Tipicamente, os DNRs são documentos notariais formais que um paciente entrega a seu médico e a membros da famílias. Tatuagens, é claro, são um método altamente heterodoxo — mas dá para dizer que direto — de transmitir os desejos ao fim da vida de alguém. Dito isso, essa tatuagem do paciente apresentava umas complicações inegáveis para a equipe hospitalar. A tatuagem é um documento legal? Seria algo que o paciente fizera enquanto estava bêbado ou chapado e algo do qual agora estava arrependido? Teria ele feito a tatuagem, mas já mudado de ideia? Nesse último ponto, existe um caso anterior em que a tatuagem de DNR de um paciente não refletia seus desejos reais (como os autores escrevem nesse relatório de 2012: “…ele não achava que alguém levaria essa tatuagem a sério…”).

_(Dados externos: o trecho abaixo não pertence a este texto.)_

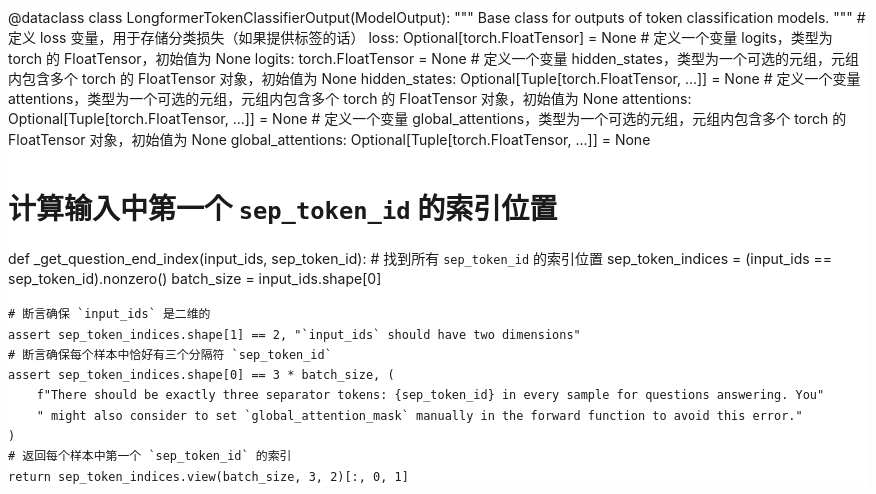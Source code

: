 
@dataclass
class LongformerTokenClassifierOutput(ModelOutput):
    """
    Base class for outputs of token classification models.
    """
    # 定义 loss 变量，用于存储分类损失（如果提供标签的话）
    loss: Optional[torch.FloatTensor] = None
    # 定义一个变量 logits，类型为 torch 的 FloatTensor，初始值为 None
    logits: torch.FloatTensor = None
    # 定义一个变量 hidden_states，类型为一个可选的元组，元组内包含多个 torch 的 FloatTensor 对象，初始值为 None
    hidden_states: Optional[Tuple[torch.FloatTensor, ...]] = None
    # 定义一个变量 attentions，类型为一个可选的元组，元组内包含多个 torch 的 FloatTensor 对象，初始值为 None
    attentions: Optional[Tuple[torch.FloatTensor, ...]] = None
    # 定义一个变量 global_attentions，类型为一个可选的元组，元组内包含多个 torch 的 FloatTensor 对象，初始值为 None
    global_attentions: Optional[Tuple[torch.FloatTensor, ...]] = None
# 计算输入中第一个 `sep_token_id` 的索引位置
def _get_question_end_index(input_ids, sep_token_id):
    # 找到所有 `sep_token_id` 的索引位置
    sep_token_indices = (input_ids == sep_token_id).nonzero()
    batch_size = input_ids.shape[0]

    # 断言确保 `input_ids` 是二维的
    assert sep_token_indices.shape[1] == 2, "`input_ids` should have two dimensions"
    # 断言确保每个样本中恰好有三个分隔符 `sep_token_id`
    assert sep_token_indices.shape[0] == 3 * batch_size, (
        f"There should be exactly three separator tokens: {sep_token_id} in every sample for questions answering. You"
        " might also consider to set `global_attention_mask` manually in the forward function to avoid this error."
    )
    # 返回每个样本中第一个 `sep_token_id` 的索引
    return sep_token_indices.view(batch_size, 3, 2)[:, 0, 1]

Nesse caso mais recente publicado no New England Journal of Medicine, a equipe fez seu melhor para manter o paciente vivo, enquanto a equipe ética debatia a situação, administrando antibióticos, vasopressores (para aumentar a pressão baixa do sangue), ressuscitação por fluido intravenoso e outras medidas.

“Depois de revisar o caso do paciente, os consultores éticos nos aconselharam a honrar a tatuagem do paciente”, Holt contou ao Gizmodo. “Eles sugeriram que o mais razoável seria inferir que a tatuagem expressava uma preferência autêntica, que o que podia ser visto como precaução também poderia ser visto como um ritual (ou seja, a adesão às normas e à tradição médicas), e que a lei às vezes não é ágil o bastante para dar suporte a um tratamento centrado no paciente e ao respeito dos interesses dos pacientes.”

De acordo, a equipe compôs um DNR, e o paciente morreu mais tarde naquela noite sem passar por qualquer medidas de emergência DNR. Antes de ele morrer, no entanto, o departamento de trabalho social do hospital descobriu o pedido DNR “externo” junto ao Departamento de Saúde da Flórida, que era consistente com a tatuagem.

Mas como apontam os autores do novo relatório, o incidente “produziu mais confusão do que clareza”, dizendo que, apesar do quão difícil pode ser para os pacientes tornar conhecido seu desejo ao fim da vida, “esse relato de caso não apoia e nem opõe o uso de tatuagens para expressar desejos de fim de vida quando a pessoa estiver incapacitada.”

Kerry Bowman, bioético da Universidade de Toronto, concorda que esse incidente foi desafiador.

“Diretrizes avançadas de qualquer tipo não se sobrepõem a desejos mais recentemente expressados”, disse Bowman ao Gizmodo. “Em outras palavras, [o paciente] pode ter mudado de ideia e pode não haver jeito de saber disso. Arrependimento por tatuagem não é raro. A defesa [da equipe] foi errar pelo lado da vida.”

Ao mesmo tempo, no entanto, Bowman tem simpatia pelo paciente, dizendo que a tatuagem pode ser uma expressão do quão frequentemente os desejos dos pacientes são de alguma forma negligenciados e o sistema é quem decide. “Minha posição seria que se alguém se desse ao trabalho de tatuar seu DNR com uma assinatura, isso indica um desejo claro e firme”, contou ao Gizmodo.

Melissa Garrido, professora associada na Icahn School of Medicine at Mount Sinai em Nova York, compartilha desse sentimento, dizendo que mesmo quando um pedido DNR tenha entrado no registro médico, nem sempre está prontamente acessível em uma crise de saúde. “Uma tatuagem padronizada pode ser um método prontamente acessível para comunicar uma preferência de tratamento muito convicta”, ela disse ao Gizmodo.